Still, we had a strict driving schedule to stick to so we were out of there early for a quick breakfast at ahem McDonalds, and a look at the lake...

...followed by a ride up the gondola.  This, J adored.  We got one of those stupid overpriced photos which I would have passed up except for the unbridled glee on her face in the photo.  Little A was less thrilled and kept her hand firmly on my leg the whole trip up and down.

The views were fabulous on that sunny morning.

Then it was back in the car to get to Tauranga to meet the guy to get the welder... YAWN.  Tradesman, tools, say no more.  There was a fair bit of sitting around in the car before we were off again.  Luckily I had a good supply of Chicken Crimpies to keep the kids amused while we waited.

Since we were all the way over there we decided to head into Mount Maunganui to give the girls a chance to stretch their legs before it was back in the car again for the long drive home.

It was very pretty, and you could definitely see that there was a good amount of money in the area, but what a pain to get into and out of!  I much prefer the remote west coast, thanks very much.  Although it was cool to see a white sand beach again.

Once we'd battled our way out of Mount Maunganui it was "Home, James, and don't spare the horses". Luckily A fell asleep so we just drove and drove until she awoke, just before we got to Otorohanga.  Then it was more McDonalds for lunch, another play in a pretty amazing playground, before hustling the slightly fed up troops back into the car for the last leg home.

We arrived home almost exactly 24 hours after we'd left.  I often forget how much smaller New Zealand is than Australia.  I calculated that we'd spent about 7 hours in the car.  Comparatively, if we'd driven that long from Adelaide we wouldn't even have got to Melbourne yet.

Considering what a roaring success the trip was with the little girls - they're still playing at "going to Rotorua" - this is something we're looking forward to doing a lot more of.  The driving distances are manageable, there is HEAPS to see, and the scenery is endlessly beautiful (snarky comment from J on our trip when I told her to look out the window, "Trees, trees, more trees".  Remembering the hot scrubby plains of my own childhood road trips I realised my kids will never appreciate how lucky they are).

Right, what's next?

Oh yes.  My little A turns three in September.  And that kid is on a mission to grow up overnight.  Other than sleeping in her big girl bed - yep, she's still in there almost every night, she has decided to toilet train herself, and she's finally learned how to pedal her tricycle.  This is huge, people, huge.

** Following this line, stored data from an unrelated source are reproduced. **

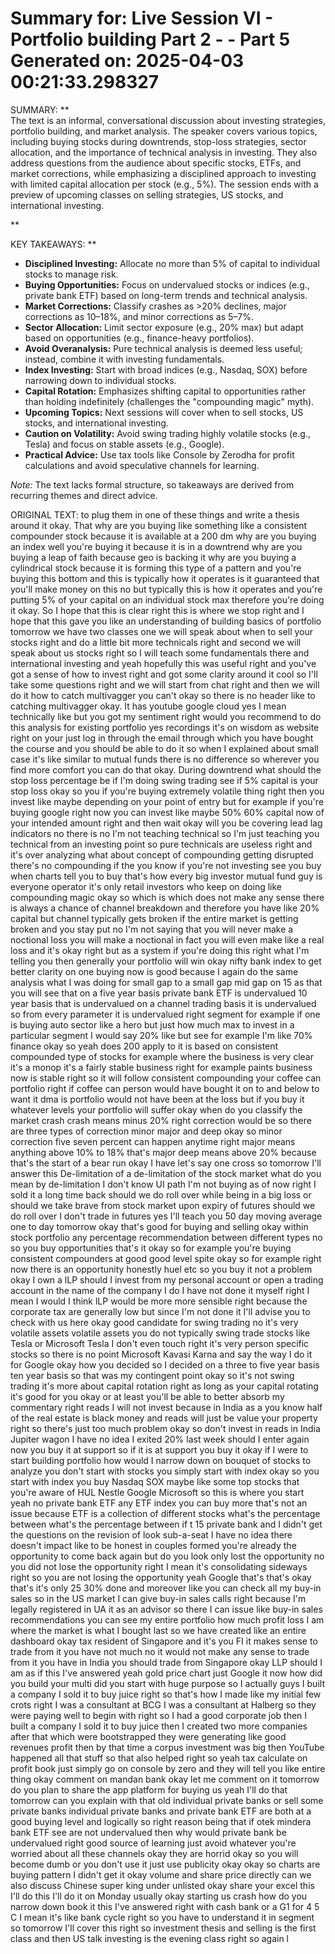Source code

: Summary for: Live Session VI - Portfolio building Part 2 - - Part 5
Generated on: 2025-04-03 00:21:33.298327
==================================================

SUMMARY:
**  
The text is an informal, conversational discussion about investing strategies, portfolio building, and market analysis. The speaker covers various topics, including buying stocks during downtrends, stop-loss strategies, sector allocation, and the importance of technical analysis in investing. They also address questions from the audience about specific stocks, ETFs, and market corrections, while emphasizing a disciplined approach to investing with limited capital allocation per stock (e.g., 5%). The session ends with a preview of upcoming classes on selling strategies, US stocks, and international investing.  

**

KEY TAKEAWAYS:
**  
- **Disciplined Investing:** Allocate no more than 5% of capital to individual stocks to manage risk.  
- **Buying Opportunities:** Focus on undervalued stocks or indices (e.g., private bank ETF) based on long-term trends and technical analysis.  
- **Market Corrections:** Classify crashes as >20% declines, major corrections as 10–18%, and minor corrections as 5–7%.  
- **Sector Allocation:** Limit sector exposure (e.g., 20% max) but adapt based on opportunities (e.g., finance-heavy portfolios).  
- **Avoid Overanalysis:** Pure technical analysis is deemed less useful; instead, combine it with investing fundamentals.  
- **Index Investing:** Start with broad indices (e.g., Nasdaq, SOX) before narrowing down to individual stocks.  
- **Capital Rotation:** Emphasizes shifting capital to opportunities rather than holding indefinitely (challenges the "compounding magic" myth).  
- **Upcoming Topics:** Next sessions will cover when to sell stocks, US stocks, and international investing.  
- **Caution on Volatility:** Avoid swing trading highly volatile stocks (e.g., Tesla) and focus on stable assets (e.g., Google).  
- **Practical Advice:** Use tax tools like Console by Zerodha for profit calculations and avoid speculative channels for learning.  

*Note:* The text lacks formal structure, so takeaways are derived from recurring themes and direct advice.

ORIGINAL TEXT:
 to plug them in one of these things and write a thesis around it okay. That why are you buying like something like a consistent compounder stock because it is available at a 200 dm why are you buying an index well you're buying it because it is in a downtrend why are you buying a leap of faith because geo is backing it why are you buying a cylindrical stock because it is forming this type of a pattern and you're buying this bottom and this is typically how it operates is it guaranteed that you'll make money on this no but typically this is how it operates and you're putting 5% of your capital on an individual stock max therefore you're doing it okay. So I hope that this is clear right this is where we stop right and I hope that this gave you like an understanding of building basics of portfolio tomorrow we have two classes one we will speak about when to sell your stocks right and do a little bit more technicals right and second we will speak about us stocks right so I will teach some fundamentals there and international investing and yeah hopefully this was useful right and you've got a sense of how to invest right and got some clarity around it cool so I'll take some questions right and we will start from chat right and then we will do it how to catch multivagger you can't okay so there is no header like to catching multivagger okay. It has youtube google cloud yes I mean technically like but you got my sentiment right would you recommend to do this analysis for existing portfolio yes recordings it's on wisdom as website right on your just log in through the email through which you have bought the course and you should be able to do it so when I explained about small case it's like similar to mutual funds there is no difference so wherever you find more comfort you can do that okay. During downtrend what should the stop loss percentage be if I'm doing swing trading see if 5% capital is your stop loss okay so you if you're buying extremely volatile thing right then you invest like maybe depending on your point of entry but for example if you're buying google right now you can invest like maybe 50% 60% capital now of your intended amount right and then wait okay will you be covering lead lag indicators no there is no I'm not teaching technical so I'm just teaching you technical from an investing point so pure technicals are useless right and it's over analyzing what about concept of compounding getting disrupted there's no compounding if the you know if you're not investing see you buy when charts tell you to buy that's how every big investor mutual fund guy is everyone operator it's only retail investors who keep on doing like compounding magic okay so which is which does not make any sense there is always a chance of channel breakdown and therefore you have like 20% capital but channel typically gets broken if the entire market is getting broken and you stay put no I'm not saying that you will never make a noctional loss you will make a noctional in fact you will even make like a real loss and it's okay right but as a system if you're doing this right what I'm telling you then generally your portfolio will win okay nifty bank index to get better clarity on one buying now is good because I again do the same analysis what I was doing for small gap to a small gap mid gap on 15 as that you will see that on a five year basis private bank ETF is undervalued 10 year basis that is undervalued on a channel trading basis it is undervalued so from every parameter it is undervalued right segment for example if one is buying auto sector like a hero but just how much max to invest in a particular segment I would say 20% like but see for example I'm like 70% finance okay so yeah does 200 apply to it is based on consistent compounded type of stocks for example where the business is very clear it's a monop it's a fairly stable business right for example paints business now is stable right so it will follow consistent compounding your coffee can portfolio right if coffee can person would have bought it on to and below to want it dma is portfolio would not have been at the loss but if you buy it whatever levels your portfolio will suffer okay when do you classify the market crash crash means minus 20% right correction would be so there are three types of correction minor major and deep okay so minor correction five seven percent can happen anytime right major means anything above 10% to 18% that's major deep means above 20% because that's the start of a bear run okay I have let's say one cross so tomorrow I'll answer this De-limitation of a de-limitation of the stock market what do you mean by de-limitation I don't know UI path I'm not buying as of now right I sold it a long time back should we do roll over while being in a big loss or should we take brave from stock market upon expiry of futures should we do roll over I don't trade in futures yes I'll teach you 50 day moving average one to day tomorrow okay that's good for buying and selling okay within stock portfolio any percentage recommendation between different types no so you buy opportunities that's it okay so for example you're buying consistent compounders at good good level spite okay so for example right now there is an opportunity honestly huel etc so you buy it not a problem okay I own a lLP should I invest from my personal account or open a trading account in the name of the company I do I have not done it myself right I mean I would I think lLP would be more more sensible right because the corporate tax are generally low but since I'm not done it I'll advise you to check with us here okay good candidate for swing trading no it's very volatile assets volatile assets you do not typically swing trade stocks like Tesla or Microsoft Tesla I don't even touch right it's very person specific stocks so there is no point Microsoft Kavasi Karna and say the way I do it for Google okay how you decided so I decided on a three to five year basis ten year basis so that was my contingent point okay so it's not swing trading it's more about capital rotation right as long as your capital rotating it's good for you okay or at least you'll be able to better absorb my commentary right reads I will not invest because in India as a you know half of the real estate is black money and reads will just be value your property right so there's just too much problem okay so don't invest in reads in India Jupiter wagon I have no idea I exited 20% last week should I enter again now you buy it at support so if it is at support you buy it okay if I were to start building portfolio how would I narrow down on bouquet of stocks to analyze you don't start with stocks you simply start with index okay so you start with index you buy Nasdaq SOX maybe like some top stocks that you're aware of HUL Nestle Google Microsoft so this is where you start yeah no private bank ETF any ETF index you can buy more that's not an issue because ETF is a collection of different stocks what's the percentage between what's the percentage between if t 15 private bank and I didn't get the questions on the revision of look sub-a-seat I have no idea there doesn't impact like to be honest in couples formed you're already the opportunity to come back again but do you look only lost the opportunity no you did not lose the opportunity right I mean it's consolidating sideways right so you are not losing the opportunity yeah Google that's that's okay that's it's only 25 30% done and moreover like you can check all my buy-in sales so in the US market I can give buy-in sales calls right because I'm legally registered in UA it as an advisor so there I can issue like buy-in sales recommendations you can see my entire portfolio how much profit loss I am where the market is what I bought last so we have created like an entire dashboard okay tax resident of Singapore and it's you FI it makes sense to trade from it you have not much no it would not make any sense to trade from it you have in India you should trade from Singapore okay LLP should I am as if this I've answered yeah gold price chart just Google it now how did you build your multi did you start with huge purpose so I actually guys I built a company I sold it to buy juice right so that's how I made like my initial few crots right I was a consultant at BCG I was a consultant at Halberg so they were paying well to begin with right so I had a good corporate job then I built a company I sold it to buy juice then I created two more companies after that which were bootstrapped they were generating like good revenues profit then by that time a corpus investment was big then YouTube happened all that stuff so that also helped right so yeah tax calculate on profit book just simply go on console by zero and they will tell you like entire thing okay comment on mandan bank okay let me comment on it tomorrow do you plan to share the app platform for buying us yeah I'll do that tomorrow can you explain with that old individual private banks or sell some private banks individual private banks and private bank ETF are both at a good buying level and logically so right reason being that if otek mindera bank ETF see are not undervalued then why would private bank be undervalued right good source of learning just avoid whatever you're worried about all these channels okay they are horrid okay so you will become dumb or you don't use it just use publicity okay okay so charts are buying pattern I didn't get it okay volume and share price directly can we also discuss Chinese super king under unlisted okay share your excel this I'll do this I'll do it on Monday usually okay starting us crash how do you narrow down book it this I've answered right with cash bank or a G1 for 4 5 C I mean it's like bank cycle right so you have to understand it in segment so tomorrow I'll cover this right so investment thesis and selling is the first class and then US talk investing is the evening class right so again l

The toilet training, same as J, has all been entirely self-directed.  I still bear some deep psychological scars from J's year of toilet training so my expectations have been very low.  It's actually going great.  I don't want to jinx anything so that's all I'll say.

As I mentioned earlier, we've had two weeks of holidays from kindy.  They just went back on Monday.  The kindy is very play-based and relaxed so I can't say they really needed a break, but it was nice not having anywhere to be.  We arranged lots of playdates, we went to the park, and I got basically nothing done that didn't revolve around entertaining two small people.  How did I ever get anything done before??  Oh that's right.  I didn't.

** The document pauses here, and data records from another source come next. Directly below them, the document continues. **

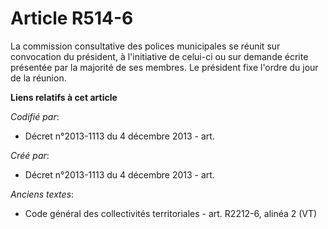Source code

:# Article R514-6

La commission consultative des polices municipales se réunit sur convocation du président, à l'initiative de celui-ci ou sur
demande écrite présentée par la majorité de ses membres. Le président fixe l'ordre du jour de la réunion.

**Liens relatifs à cet article**

_Codifié par_:

  - Décret n°2013-1113 du 4 décembre 2013 - art.

_Créé par_:

  - Décret n°2013-1113 du 4 décembre 2013 - art.

_Anciens textes_:

  - Code général des collectivités territoriales - art. R2212-6, alinéa 2 (VT)
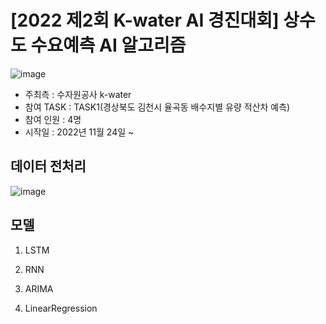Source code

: # [2022 제2회 K-water AI 경진대회] 상수도 수요예측 AI 알고리즘
![image](https://user-images.githubusercontent.com/90167432/205447766-187fc487-6a78-41dd-9f74-fb03ad615792.png)

- 주최측 : 수자원공사 k-water
- 참여 TASK : TASK1(경상북도 김천시 율곡동 배수지별 유량 적산차 예측)
- 참여 인원 : 4명
- 시작일 : 2022년 11월 24일 ~

## 데이터 전처리
![image](https://user-images.githubusercontent.com/90167432/205447868-9315ff2f-8b80-470b-943e-44b3f3390036.png)


## 모델
1. LSTM

2. RNN

3. ARIMA

4. LinearRegression

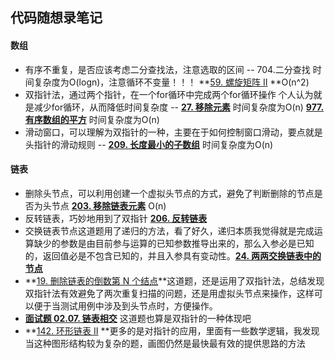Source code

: ## 代码随想录笔记

#### 数组

- 有序不重复，是否应该考虑二分查找法，注意选取的区间 -- 704.二分查找 时间复杂度为O(logn)，注意循环不变量！！！ **[59. 螺旋矩阵 II](https://leetcode-cn.com/problems/spiral-matrix-ii/) **O(n^2)
- 双指针法，通过两个指针，在一个for循环中完成两个for循环操作 个人认为就是减少for循环，从而降低时间复杂度 -- **[27. 移除元素](https://leetcode-cn.com/problems/remove-element)** 时间复杂度为O(n) **[977. 有序数组的平方](https://leetcode-cn.com/problems/squares-of-a-sorted-array)** 时间复杂度为O(n)
- 滑动窗口，可以理解为双指针的一种，主要在于如何控制窗口滑动，要点就是头指针的滑动规则 -- **[209. 长度最小的子数组](https://leetcode-cn.com/problems/minimum-size-subarray-sum)**  时间复杂度为O(n)

#### 链表

- 删除头节点，可以利用创建一个虚拟头节点的方式，避免了判断删除的节点是否为头节点 **[203. 移除链表元素](https://leetcode-cn.com/problems/remove-linked-list-elements)** O(n)
- 反转链表，巧妙地用到了双指针 **[206. 反转链表](https://leetcode-cn.com/problems/reverse-linked-list)**
- 交换链表节点这道题用了递归的方法，看了好久，递归本质我觉得就是完成运算缺少的参数是由目前参与运算的已知参数推导出来的，那么入参必是已知的，返回值必是不包含已知的，并且入参具有变动性。**[24. 两两交换链表中的节点](https://leetcode-cn.com/problems/swap-nodes-in-pairs)**
- **[19. 删除链表的倒数第 N 个结点](https://leetcode-cn.com/problems/remove-nth-node-from-end-of-list)**这道题，还是运用了双指针法，总结发现双指针法有效避免了两次重复扫描的问题，还是用虚拟头节点来操作，这样可以便于当测试用例中涉及到头节点时，方便操作。
- **[面试题 02.07. 链表相交](https://leetcode-cn.com/problems/intersection-of-two-linked-lists-lcci/)** 这道题也算是双指针的一种体现吧
- **[142. 环形链表 II](https://leetcode-cn.com/problems/linked-list-cycle-ii/) **更多的是对指针的应用，里面有一些数学逻辑，我发现当这种图形结构较为复杂的题，画图仍然是最快最有效的提供思路的方法

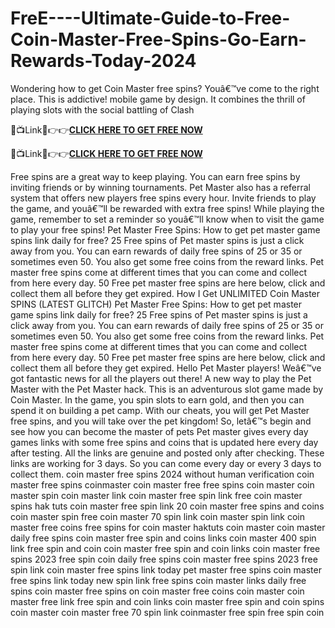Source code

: # FreE----Ultimate-Guide-to-Free-Coin-Master-Free-Spins-Go-Earn-Rewards-Today-2024
Wondering how to get Coin Master free spins? Youâ€™ve come to the right place. This is addictive! mobile game by design. It combines the thrill of playing slots with the social battling of Clash

🔴📺Link📲👉👉**[CLICK HERE TO GET FREE NOW](https://royxn.com/coin-master)**

🔴📺Link📲👉👉**[CLICK HERE TO GET FREE NOW](https://royxn.com/coin-master)**


Free spins are a great way to keep playing. You can earn free spins by inviting friends or by winning tournaments. Pet Master also has a referral system that offers new players free spins every hour. Invite friends to play the game, and youâ€™ll be rewarded with extra free spins! While playing the game, remember to set a reminder so youâ€™ll know when to visit the game to play your free spins!
Pet Master Free Spins: How to get pet master game spins link daily for free? 25 Free spins of Pet master spins is just a click away from you. You can earn rewards of daily free spins of 25 or 35 or sometimes even 50. You also get some free coins from the reward links. Pet master free spins come at different times that you can come and collect from here every day. 50 Free pet master free spins are here below, click and collect them all before they get expired.
How I Get UNLIMITED Coin Master SPINS (LATEST GLITCH)
Pet Master Free Spins: How to get pet master game spins link daily for free? 25 Free spins of Pet master spins is just a click away from you. You can earn rewards of daily free spins of 25 or 35 or sometimes even 50. You also get some free coins from the reward links. Pet master free spins come at different times that you can come and collect from here every day. 50 Free pet master free spins are here below, click and collect them all before they get expired.
Hello Pet Master players! Weâ€™ve got fantastic news for all the players out there! A new way to play the Pet Master with the Pet Master hack. This is an adventurous slot game made by Coin Master. In the game, you spin slots to earn gold, and then you can spend it on building a pet camp. With our cheats, you will get Pet Master free spins, and you will take over the pet kingdom! So, letâ€™s begin and see how you can become the master of pets
Pet master gives every day games links with some free spins and coins that is updated here every day after testing. All the links are genuine and posted only after checking. These links are working for 3 days. So you can come every day or every 3 days to collect them.
coin master free spins 2024 without human verification
coin master free spins coinmaster coin master free free spins coin master coin master spin coin master link coin master free spin link free coin master spins hak tuts coin master free spin link 20 coin master free spins and coins coin master spin free coin master 70 spin link coin master spin link coin master free coins free spins for coin master haktuts coin master coin master daily free spins coin master free spin and coins links coin master 400 spin link free spin and coin coin master free spin and coin links coin master free spins 2023 free spin coin daily free spins coin master free spins 2023 free spin link coin master free spins link today pet master free spins coin master free spins link today new spin link free spins coin master links daily free spins coin master free spins on coin master free coins coin master coin master free link free spin and coin links coin master free spin and coin spins coin master coin master free 70 spin link coinmaster free spin free spin coin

The chimney sweep came to clear out our blocked fireplace which was deeply fascinating.

The weather was pretty terrible the whole holidays so there was a good amount of book reading by the fire.  And, dare I say it, these two have been getting along and playing beautifully together.

The complexity and detail of their imaginative play is at an all-time high.  I've said it before, and I'll say it again (and probably again many more times), I love this stage of life that we're in.

Thursday, 13 June 2019

Have needles, will knit

Since I'm currently sitting in the frustrating limbo of waiting for yarn to arrive for my next project, I thought that today we'd take a wee look at the many bits and pieces that have been coming off my needles these past few months.

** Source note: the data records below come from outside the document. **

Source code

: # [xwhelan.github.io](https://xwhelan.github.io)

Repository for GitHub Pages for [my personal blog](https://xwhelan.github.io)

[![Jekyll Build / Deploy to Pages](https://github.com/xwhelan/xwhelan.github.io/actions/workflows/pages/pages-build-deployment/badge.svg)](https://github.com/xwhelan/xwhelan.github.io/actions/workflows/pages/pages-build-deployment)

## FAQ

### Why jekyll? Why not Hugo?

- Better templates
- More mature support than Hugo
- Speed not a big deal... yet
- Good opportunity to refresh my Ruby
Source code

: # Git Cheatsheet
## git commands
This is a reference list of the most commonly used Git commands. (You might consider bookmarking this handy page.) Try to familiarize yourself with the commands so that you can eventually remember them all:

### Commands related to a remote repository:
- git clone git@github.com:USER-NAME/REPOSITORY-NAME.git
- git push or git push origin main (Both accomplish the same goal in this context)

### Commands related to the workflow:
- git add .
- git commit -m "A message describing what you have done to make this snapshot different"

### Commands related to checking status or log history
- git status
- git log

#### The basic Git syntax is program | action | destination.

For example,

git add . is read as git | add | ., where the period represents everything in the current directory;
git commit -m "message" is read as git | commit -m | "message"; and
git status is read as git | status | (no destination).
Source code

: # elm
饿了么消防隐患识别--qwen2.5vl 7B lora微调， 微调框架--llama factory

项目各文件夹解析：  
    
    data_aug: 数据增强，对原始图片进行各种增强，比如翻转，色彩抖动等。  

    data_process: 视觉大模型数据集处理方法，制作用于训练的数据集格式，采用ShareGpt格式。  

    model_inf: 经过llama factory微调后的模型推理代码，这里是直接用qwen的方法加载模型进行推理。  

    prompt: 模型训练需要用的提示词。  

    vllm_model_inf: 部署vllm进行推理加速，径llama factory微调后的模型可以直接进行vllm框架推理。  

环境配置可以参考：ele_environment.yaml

I've been deep in a making frenzy ever since my friend shared with me a quick and easy kids' cardigan pattern back in March.  Since then I've completed no less than twelve projects, which must put me in contention for a world record.  It's been intense.  And very rewarding.

So let's see here...

This is the pattern that started it all - the In Threes cardigan.  I had a veritable mountain of this grey acrylic yarn left over from when I made my first ever knitted garment (remember that?).  Since my kids are ingrates and act all excited for the things I knit until it comes to, you know, WEARING them, I thought if I make the cardigan out of this yarn that's just lying around, I won't be totally infuriated if it never gets worn.  Note the singular here: cardigan.  I was only intending to make one for J.

Anyway, as per usual she willingly tried it on for fit while it was in progress, and was very happy to go to the shop to pick out some buttons.  But, as per usual, now complete she has no interest in it.  Has worn it MAYBE once.  For an hour.  WHATEVER.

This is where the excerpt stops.